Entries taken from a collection
★ ★ ★ ★ ★

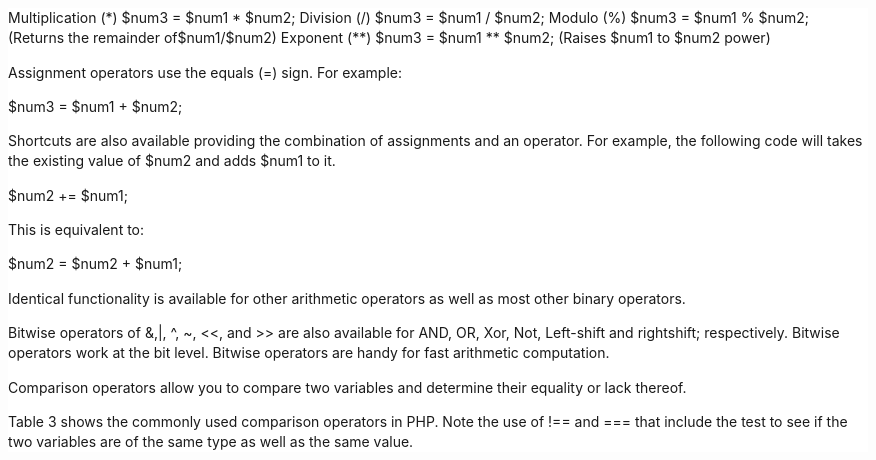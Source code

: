   <tr>

   <td width="125">Multiplication (*)</td>

   <td width="463">$num3 = $num1 * $num2;</td>

  </tr>

  <tr>

   <td width="125">Division (/)</td>

   <td width="463">$num3 = $num1 / $num2;</td>

  </tr>

  <tr>

   <td width="125">Modulo (%)</td>

   <td width="463">$num3 = $num1 % $num2; (Returns the remainder of$num1/$num2)</td>

  </tr>

  <tr>

   <td width="125">Exponent (**)</td>

   <td width="463">$num3 = $num1 ** $num2;  (Raises $num1 to $num2 power)</td>

  </tr>

 </tbody>

</table>




Assignment operators use the equals (=) sign. For example:

$num3 = $num1 + $num2;

Shortcuts are also available providing the combination of assignments and an operator. For example, the following code will takes the existing value of $num2 and adds $num1 to it.

$num2 += $num1;

This is equivalent to:

$num2 = $num2 + $num1;

Identical functionality is available for other arithmetic operators as well as most other binary operators.

Bitwise operators of &amp;,|, ^, ~, &lt;&lt;, and &gt;&gt; are also available for AND, OR, Xor, Not, Left-shift and rightshift; respectively. Bitwise operators work at the bit level. Bitwise operators are handy for fast arithmetic computation.

Comparison operators allow you to compare two variables and determine their equality or lack thereof.

Table 3 shows the commonly used comparison operators in PHP. Note the use of !== and === that include the test to see if the two variables are of the same type as well as the same value.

★ ★ ★ ★ ★

**WHAT YOU ARE ASKED TO DO**
Return, word for word, the lines from the one containing "This is equivalent" through the end of the data above, both ends included, and nothing else.

**WRITTEN RESPONSE**
This is equivalent to:

$num2 = $num2 + $num1;

Identical functionality is available for other arithmetic operators as well as most other binary operators.

Bitwise operators of &amp;,|, ^, ~, &lt;&lt;, and &gt;&gt; are also available for AND, OR, Xor, Not, Left-shift and rightshift; respectively. Bitwise operators work at the bit level. Bitwise operators are handy for fast arithmetic computation.

Comparison operators allow you to compare two variables and determine their equality or lack thereof.

Table 3 shows the commonly used comparison operators in PHP. Note the use of !== and === that include the test to see if the two variables are of the same type as well as the same value.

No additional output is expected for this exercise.